Séverine, louée pour le style de ses chroniques politiques qui paraissent dans plusieurs grands quotidiens, est arrivée à se libérer des contraintes imposées à d’autres femmes avant elle. Sa renommée fait toutefois d’elle l’objet de nombreux commentaires. Ainsi, quand son compagnon, Georges de la Bruyère, publie dans L’Éclair (en même temps que se déroule l’Affaire Gouffé) un article à sensation, « J’ai fait évader Padlewski », dans lequel il rapporte ses aventures rocambolesques avec un nihiliste recherché pour avoir assassiné le chef de la police secrète russe, Le Figaro s’amuse à critiquer le ton du reportage en question. Voici d’abord le début de l’article de la Bruyère dans L’Éclair :

J’ai fait évader Padlewski. Il est maintenant à l’abri de toutes les polices du monde. Ce qui me permet de publier ce récit, AVEC SON AUTORISATION, presque sous sa dictée. […] Pourquoi j’ai fait cela ? Quelles que soient mes idées politiques, ce n’est pas un acte politique que j’ai entendu accomplir. J’ai fait oeuvre d’humanité envers un homme qui ne fut pas un meurtrier vulgaire, mais le serviteur fanatique d’une idée. Et j’ai fait acte de reportage[27].

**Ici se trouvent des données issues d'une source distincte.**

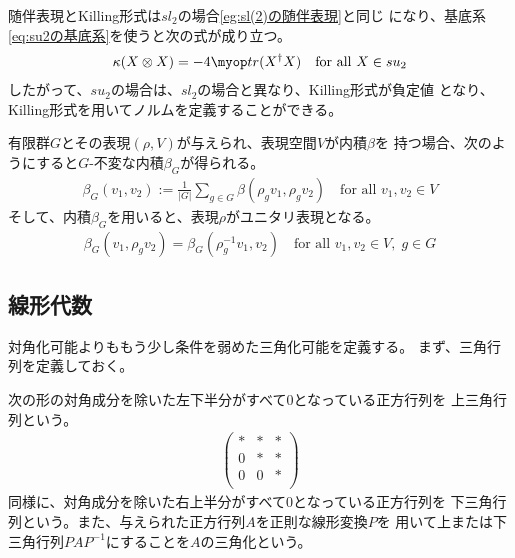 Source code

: {	\begin{example}[su(2)]\label{eg:su(2)の随伴表現} %
		随伴表現とKilling形式は$sl_2$の場合\ref{eg:sl(2)の随伴表現}と同じ
		になり、基底系\eqref{eq:su2の基底系}を使うと次の式が成り立つ。
		\begin{equation*}\begin{split}
			\kappa(X\otimes X) = - 4\tr(X^\dag X) \quad\text{for all } X\in su_2
		\end{split}\end{equation*}
		したがって、$su_2$の場合は、$sl_2$の場合と異なり、Killing形式が負定値
		となり、Killing形式を用いてノルムを定義することができる。
	\end{example} %

	\begin{todo}[ここまで]\label{todo:ここまで} %
		有限群$G$とその表現$(\rho,V)$が与えられ、表現空間$V$が内積$\beta$を
		持つ場合、次のようにすると$G$-不変な内積$\beta_G$が得られる。
		\begin{equation*}\begin{split}
			\beta_G(v_1, v_2) 
			:= \frac{1}{|G|}\sum_{g\in G} \beta(\rho_gv_1, \rho_gv_2)
			\quad\text{for all } v_1,v_2\in V
		\end{split}\end{equation*}
		そして、内積$\beta_G$を用いると、表現$\rho$がユニタリ表現となる。
		\begin{equation*}\begin{split}
			\beta_G(v_1, \rho_gv_2) = \beta_G(\rho_g^{-1}v_1, v_2)
			\quad\text{for all } v_1,v_2\in V,\; g\in G
		\end{split}\end{equation*}
	\end{todo} %
\subsection{線形代数}\label{s2:線形代数} %
	対角化可能よりももう少し条件を弱めた三角化可能を定義する。
	まず、三角行列を定義しておく。

	\begin{definition}[三角行列]\label{def:三角行列} %
		次の形の対角成分を除いた左下半分がすべて$0$となっている正方行列を
		上三角行列という。
		\begin{equation*}\begin{split}
			\begin{pmatrix}
				* & * & * \\
				0 & * & * \\
				0 & 0 & * \\
			\end{pmatrix}
		\end{split}\end{equation*}
		同様に、対角成分を除いた右上半分がすべて$0$となっている正方行列を
		下三角行列という。また、与えられた正方行列$A$を正則な線形変換$P$を
		用いて上または下三角行列$PAP^{-1}$にすることを$A$の三角化という。
	\end{definition} %

}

Deux jours après, on peut lire à la une du Figaro :

Nous croyons savoir qu’on trouvera demain matin dans l’Éclair, sous la signature Séverine, ces lignes appelées à faire sensation :

J’ai sauvé Gabrielle ! Elle est en ce moment dans une île déserte, à l’abri de toutes les juridictions […] Pourquoi j’ai fait cela ? Quelles que soient les convictions socialistes de toute ma vie, ce n’est pas un acte politique que j’ai voulu accomplir. J’ai fait oeuvre d’humanité envers une créature dont le bras ne s’est armé qu’au service d’une idée généreuse, la suppression des huissiers. Et j’ai fait « acte de reportage »[28].

Si ce pastiche semble se moquer de l’approche empathique de Séverine, qui était avec Georges de la Bruyère lors de l’évasion de Padlewski et n’est donc pas innocente en ce qui concerne l’évasion d’un criminel supposé (on le verra plus tard, d’ailleurs, pour le cas de Clotilde Adnet…), c’est plutôt de l’approche sensationnaliste de Georges de la Bruyère et de L’Éclair (journal populaire) dont Le Figaro (journal mondain respecté et peu préoccupé par les faits divers) se moque ici. Destiné à faire rire, ce pastiche attire l’attention car il souligne les changements du statut du reportage dans la presse quotidienne et dévoile la force de la femme journaliste.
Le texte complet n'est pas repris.